GIVEN DATA:

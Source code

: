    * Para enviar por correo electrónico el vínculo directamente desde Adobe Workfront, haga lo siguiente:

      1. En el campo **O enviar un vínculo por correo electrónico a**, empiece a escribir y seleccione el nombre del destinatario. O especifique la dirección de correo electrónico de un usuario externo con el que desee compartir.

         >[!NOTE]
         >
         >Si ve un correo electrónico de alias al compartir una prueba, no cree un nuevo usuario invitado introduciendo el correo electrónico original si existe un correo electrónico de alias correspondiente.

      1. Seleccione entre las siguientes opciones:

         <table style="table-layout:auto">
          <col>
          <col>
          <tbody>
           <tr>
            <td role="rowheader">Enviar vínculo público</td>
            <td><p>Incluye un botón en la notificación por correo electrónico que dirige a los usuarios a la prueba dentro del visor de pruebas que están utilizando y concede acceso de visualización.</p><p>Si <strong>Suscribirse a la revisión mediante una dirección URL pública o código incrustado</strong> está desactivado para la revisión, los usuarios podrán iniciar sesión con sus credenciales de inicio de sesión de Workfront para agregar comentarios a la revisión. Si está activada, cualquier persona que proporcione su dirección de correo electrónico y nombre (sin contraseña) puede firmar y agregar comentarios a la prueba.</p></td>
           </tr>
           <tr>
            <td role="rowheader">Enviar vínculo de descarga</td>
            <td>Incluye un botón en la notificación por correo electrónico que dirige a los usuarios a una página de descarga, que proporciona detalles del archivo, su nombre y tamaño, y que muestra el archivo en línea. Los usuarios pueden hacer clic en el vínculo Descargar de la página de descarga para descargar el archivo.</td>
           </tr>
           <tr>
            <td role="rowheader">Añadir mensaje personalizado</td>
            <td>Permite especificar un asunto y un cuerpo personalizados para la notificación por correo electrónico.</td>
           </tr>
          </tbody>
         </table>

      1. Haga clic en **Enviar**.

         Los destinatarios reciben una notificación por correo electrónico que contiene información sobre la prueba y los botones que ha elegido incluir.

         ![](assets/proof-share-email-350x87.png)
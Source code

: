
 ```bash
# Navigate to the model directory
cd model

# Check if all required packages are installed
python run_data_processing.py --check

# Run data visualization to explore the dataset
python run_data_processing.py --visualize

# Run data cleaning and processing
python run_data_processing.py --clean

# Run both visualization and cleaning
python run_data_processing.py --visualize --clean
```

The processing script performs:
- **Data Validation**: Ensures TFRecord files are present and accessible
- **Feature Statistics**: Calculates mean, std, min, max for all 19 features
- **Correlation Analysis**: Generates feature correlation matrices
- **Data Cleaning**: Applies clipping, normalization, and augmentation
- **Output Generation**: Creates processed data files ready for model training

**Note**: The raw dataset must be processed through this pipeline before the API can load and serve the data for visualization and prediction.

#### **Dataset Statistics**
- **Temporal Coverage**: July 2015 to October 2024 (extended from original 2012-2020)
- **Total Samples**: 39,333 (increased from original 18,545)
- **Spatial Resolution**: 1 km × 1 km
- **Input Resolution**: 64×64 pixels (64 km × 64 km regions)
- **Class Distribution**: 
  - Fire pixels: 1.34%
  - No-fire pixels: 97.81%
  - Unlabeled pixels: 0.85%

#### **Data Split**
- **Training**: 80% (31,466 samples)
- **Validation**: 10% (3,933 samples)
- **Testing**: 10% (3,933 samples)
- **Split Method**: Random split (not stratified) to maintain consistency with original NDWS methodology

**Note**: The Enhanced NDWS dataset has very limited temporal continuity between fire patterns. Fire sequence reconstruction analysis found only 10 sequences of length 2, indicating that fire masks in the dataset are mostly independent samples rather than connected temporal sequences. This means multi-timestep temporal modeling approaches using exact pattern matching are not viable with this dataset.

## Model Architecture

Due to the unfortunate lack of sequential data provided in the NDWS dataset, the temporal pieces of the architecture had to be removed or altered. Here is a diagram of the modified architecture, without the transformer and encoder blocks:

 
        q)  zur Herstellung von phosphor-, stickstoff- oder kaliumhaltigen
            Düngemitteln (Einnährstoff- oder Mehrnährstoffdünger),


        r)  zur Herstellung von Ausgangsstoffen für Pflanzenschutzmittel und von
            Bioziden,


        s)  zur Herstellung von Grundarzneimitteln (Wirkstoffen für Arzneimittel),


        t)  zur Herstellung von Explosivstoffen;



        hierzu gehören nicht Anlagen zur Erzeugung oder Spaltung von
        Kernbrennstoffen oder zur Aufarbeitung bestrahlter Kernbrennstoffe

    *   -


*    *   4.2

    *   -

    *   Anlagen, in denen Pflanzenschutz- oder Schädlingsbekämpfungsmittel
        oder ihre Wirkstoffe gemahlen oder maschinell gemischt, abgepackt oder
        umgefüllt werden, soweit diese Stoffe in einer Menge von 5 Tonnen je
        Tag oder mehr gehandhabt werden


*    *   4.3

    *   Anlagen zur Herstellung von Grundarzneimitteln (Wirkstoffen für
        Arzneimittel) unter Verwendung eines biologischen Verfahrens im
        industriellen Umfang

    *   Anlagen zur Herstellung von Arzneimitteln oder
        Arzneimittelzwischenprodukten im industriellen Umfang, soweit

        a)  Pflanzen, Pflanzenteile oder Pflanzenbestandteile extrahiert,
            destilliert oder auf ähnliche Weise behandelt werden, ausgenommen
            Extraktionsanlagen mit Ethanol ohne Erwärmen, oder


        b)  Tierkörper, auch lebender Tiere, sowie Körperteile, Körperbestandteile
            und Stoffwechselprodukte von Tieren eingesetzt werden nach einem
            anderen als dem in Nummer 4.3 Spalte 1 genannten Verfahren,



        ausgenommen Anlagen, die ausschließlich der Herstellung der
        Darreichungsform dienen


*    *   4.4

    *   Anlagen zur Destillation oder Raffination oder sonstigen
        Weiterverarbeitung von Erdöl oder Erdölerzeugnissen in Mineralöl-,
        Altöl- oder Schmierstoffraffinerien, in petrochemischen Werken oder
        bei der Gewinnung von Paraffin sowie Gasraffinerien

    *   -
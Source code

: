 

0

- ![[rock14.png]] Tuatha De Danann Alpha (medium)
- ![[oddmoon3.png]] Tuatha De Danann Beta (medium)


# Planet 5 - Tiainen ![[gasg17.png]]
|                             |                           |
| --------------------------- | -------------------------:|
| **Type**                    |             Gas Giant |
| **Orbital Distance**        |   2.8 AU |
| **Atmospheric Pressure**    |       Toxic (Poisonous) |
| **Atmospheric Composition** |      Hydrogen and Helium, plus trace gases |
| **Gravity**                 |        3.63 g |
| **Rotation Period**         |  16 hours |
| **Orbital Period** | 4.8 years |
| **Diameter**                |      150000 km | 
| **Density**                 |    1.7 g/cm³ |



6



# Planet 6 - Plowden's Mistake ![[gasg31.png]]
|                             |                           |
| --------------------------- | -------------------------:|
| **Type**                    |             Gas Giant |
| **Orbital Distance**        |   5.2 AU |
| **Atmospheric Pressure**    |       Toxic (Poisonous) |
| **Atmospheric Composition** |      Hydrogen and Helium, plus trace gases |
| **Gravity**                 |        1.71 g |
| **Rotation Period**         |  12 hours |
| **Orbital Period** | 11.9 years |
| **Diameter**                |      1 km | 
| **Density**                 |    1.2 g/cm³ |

INSTRUCTIONS FOR THE TASK: Please give again only the lines from the start of the material through the line holding "de alias correspondiente.", exactly as they are written.

EXERCISE SOLUTION:
Source code

:    * Para enviar por correo electrónico el vínculo directamente desde Adobe Workfront, haga lo siguiente:

      1. En el campo **O enviar un vínculo por correo electrónico a**, empiece a escribir y seleccione el nombre del destinatario. O especifique la dirección de correo electrónico de un usuario externo con el que desee compartir.

         >[!NOTE]
         >
         >Si ve un correo electrónico de alias al compartir una prueba, no cree un nuevo usuario invitado introduciendo el correo electrónico original si existe un correo electrónico de alias correspondiente.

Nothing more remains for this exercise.